Müze girişlerinde mutlaka dolaşım planı alınmalı. Her müzede o kadar çok salon var ki kimilerini hiç gezmeden geçebilirsiniz. Plan size eksiksiz bir gezi yapma olanağı sağlayabilir. Ayrıca kulaklıklar bedava veriliyor ama Pergamon hariç Türkçesi yok tabii…

Pergamon ile ilgili bir şeyler yazmayacağım. Birkaç fotoğraf bile görkemini anlatmaya yeter sanırım. Gerisi size kalmış. Üst katta İslam eserlerine ayrılmış galerilerde bolca İznik çinilerinin, Anadolu ve İran halılarının şaheser örnekleri var.

İştar Kapısı Babil 

Resim yazısı ekle

Milet Kapısı ve Mozaik döşeme (Didim, Türkiye)

Zeus Altarı (Bergama, Türkiye)

Kabartmalardan bir ayrıntı

Kral Benim! Gılgamış
Sohbete devam (Mezopotamya)


Rahle Konya'dan
İznik şaheserleri

















Neues Müzesinde ise özellikle Mısır’dan kaldırılmış eserler çok dikkat çekiciydi. Nefertiti’nin büstü için duvarları yeşil boyalı sekizgen ve kubbeli bir salon ayrılmış. Tabii fotoğraf çekmek kesinlikle yasak…13. İlginç papirüs koleksiyonlarının yanı sıra heykeller, lahitler, mumyalar, silahlar ve piramitlerin mezar odalarının duvarlarından sökülmüş resimler de bu müzenin nadide parçaları arasında yer alıyor. Hitler çok çalışmış anlayacağınız-:(((
13. http://sosyalciyiz.blogcu.com/nefertiti-bustunun-hikayesi/2868836





Öğle yemeği için güzel bir pastane – cafesi işimizi gördü.

II. Frederik atının üstünde Altes Müzesini bekliyor.
Altes Nationalgalerie Müzesi ise daha çok 19. Yy. sanat eserleri, resimler ve heykellere ayrılmış. Şimdi hatırlayabildiğim kadarıyla Sezan, Gauguin, Van Gogh, Degas, Miro ve daha birçok tanınmış sanatçının resimlerinin yanı sıra yüzlerce tablo heykel ile insanın başını döndürüyor. Tabloların içine mi çerçevelerindeki ustalığa mı hayran olmak gerektiği konusunda karasız kaldım.

Rembrand Bugatti adlı heykeltıraşın bronz heykellerinden oluşan yüzden fazla parçalık bir koleksiyonun sergilendiği bir dönemde orada olmak ayrı bir şansımızdı.

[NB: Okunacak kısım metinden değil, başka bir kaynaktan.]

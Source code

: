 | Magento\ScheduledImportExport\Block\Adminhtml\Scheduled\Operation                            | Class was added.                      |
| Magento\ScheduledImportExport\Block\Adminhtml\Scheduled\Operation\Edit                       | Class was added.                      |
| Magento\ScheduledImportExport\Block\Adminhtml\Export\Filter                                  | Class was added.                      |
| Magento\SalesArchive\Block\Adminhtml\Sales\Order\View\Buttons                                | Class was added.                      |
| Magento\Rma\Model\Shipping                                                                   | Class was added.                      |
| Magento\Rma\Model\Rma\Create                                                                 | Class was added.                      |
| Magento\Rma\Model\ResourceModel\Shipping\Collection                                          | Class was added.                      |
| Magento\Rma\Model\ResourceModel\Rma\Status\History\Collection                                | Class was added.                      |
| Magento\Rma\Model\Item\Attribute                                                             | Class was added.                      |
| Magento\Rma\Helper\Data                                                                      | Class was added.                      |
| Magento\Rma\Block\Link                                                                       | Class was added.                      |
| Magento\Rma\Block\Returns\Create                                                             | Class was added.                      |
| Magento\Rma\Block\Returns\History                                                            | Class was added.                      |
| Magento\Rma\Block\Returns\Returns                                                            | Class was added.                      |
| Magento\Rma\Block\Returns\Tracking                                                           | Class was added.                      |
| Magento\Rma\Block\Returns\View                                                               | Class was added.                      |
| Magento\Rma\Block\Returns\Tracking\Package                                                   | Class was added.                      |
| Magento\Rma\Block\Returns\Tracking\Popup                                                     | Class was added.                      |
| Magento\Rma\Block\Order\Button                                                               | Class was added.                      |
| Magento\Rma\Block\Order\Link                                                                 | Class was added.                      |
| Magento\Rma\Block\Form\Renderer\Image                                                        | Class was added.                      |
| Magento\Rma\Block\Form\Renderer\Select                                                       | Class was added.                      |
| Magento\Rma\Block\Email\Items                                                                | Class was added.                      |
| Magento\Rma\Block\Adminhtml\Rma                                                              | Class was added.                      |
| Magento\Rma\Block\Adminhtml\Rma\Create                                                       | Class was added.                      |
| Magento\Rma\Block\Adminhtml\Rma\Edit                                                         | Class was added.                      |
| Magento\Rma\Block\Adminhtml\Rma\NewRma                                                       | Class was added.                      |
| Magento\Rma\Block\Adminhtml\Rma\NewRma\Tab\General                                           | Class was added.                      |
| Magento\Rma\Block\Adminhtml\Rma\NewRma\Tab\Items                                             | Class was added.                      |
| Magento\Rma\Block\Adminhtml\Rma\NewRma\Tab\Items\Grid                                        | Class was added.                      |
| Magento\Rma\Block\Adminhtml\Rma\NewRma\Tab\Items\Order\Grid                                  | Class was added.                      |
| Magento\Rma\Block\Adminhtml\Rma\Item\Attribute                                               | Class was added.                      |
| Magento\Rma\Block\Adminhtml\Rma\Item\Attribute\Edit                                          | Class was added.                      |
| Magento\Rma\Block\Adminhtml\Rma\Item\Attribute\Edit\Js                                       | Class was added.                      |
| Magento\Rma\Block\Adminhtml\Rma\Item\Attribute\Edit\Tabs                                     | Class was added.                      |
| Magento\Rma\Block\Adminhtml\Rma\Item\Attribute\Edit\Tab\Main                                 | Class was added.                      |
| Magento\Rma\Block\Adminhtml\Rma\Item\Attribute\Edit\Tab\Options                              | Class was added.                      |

Çok görkemli kaidelerinin üstünde bembeyaz mermerden heykeller taş işçiliğinin, kalem sanatının doruğunu işaret ediyordu.

Bunlardan bir kaç örneğin fotoğrafını aşağıya ekliyorum.










Saat 16.00 ya gelirken takatimiz tükenmiş, başka bir müze gezecek halimiz kalmamıştı. Otele dönüp, şişmiş ayaklarımızı tedavi ettik.-:)))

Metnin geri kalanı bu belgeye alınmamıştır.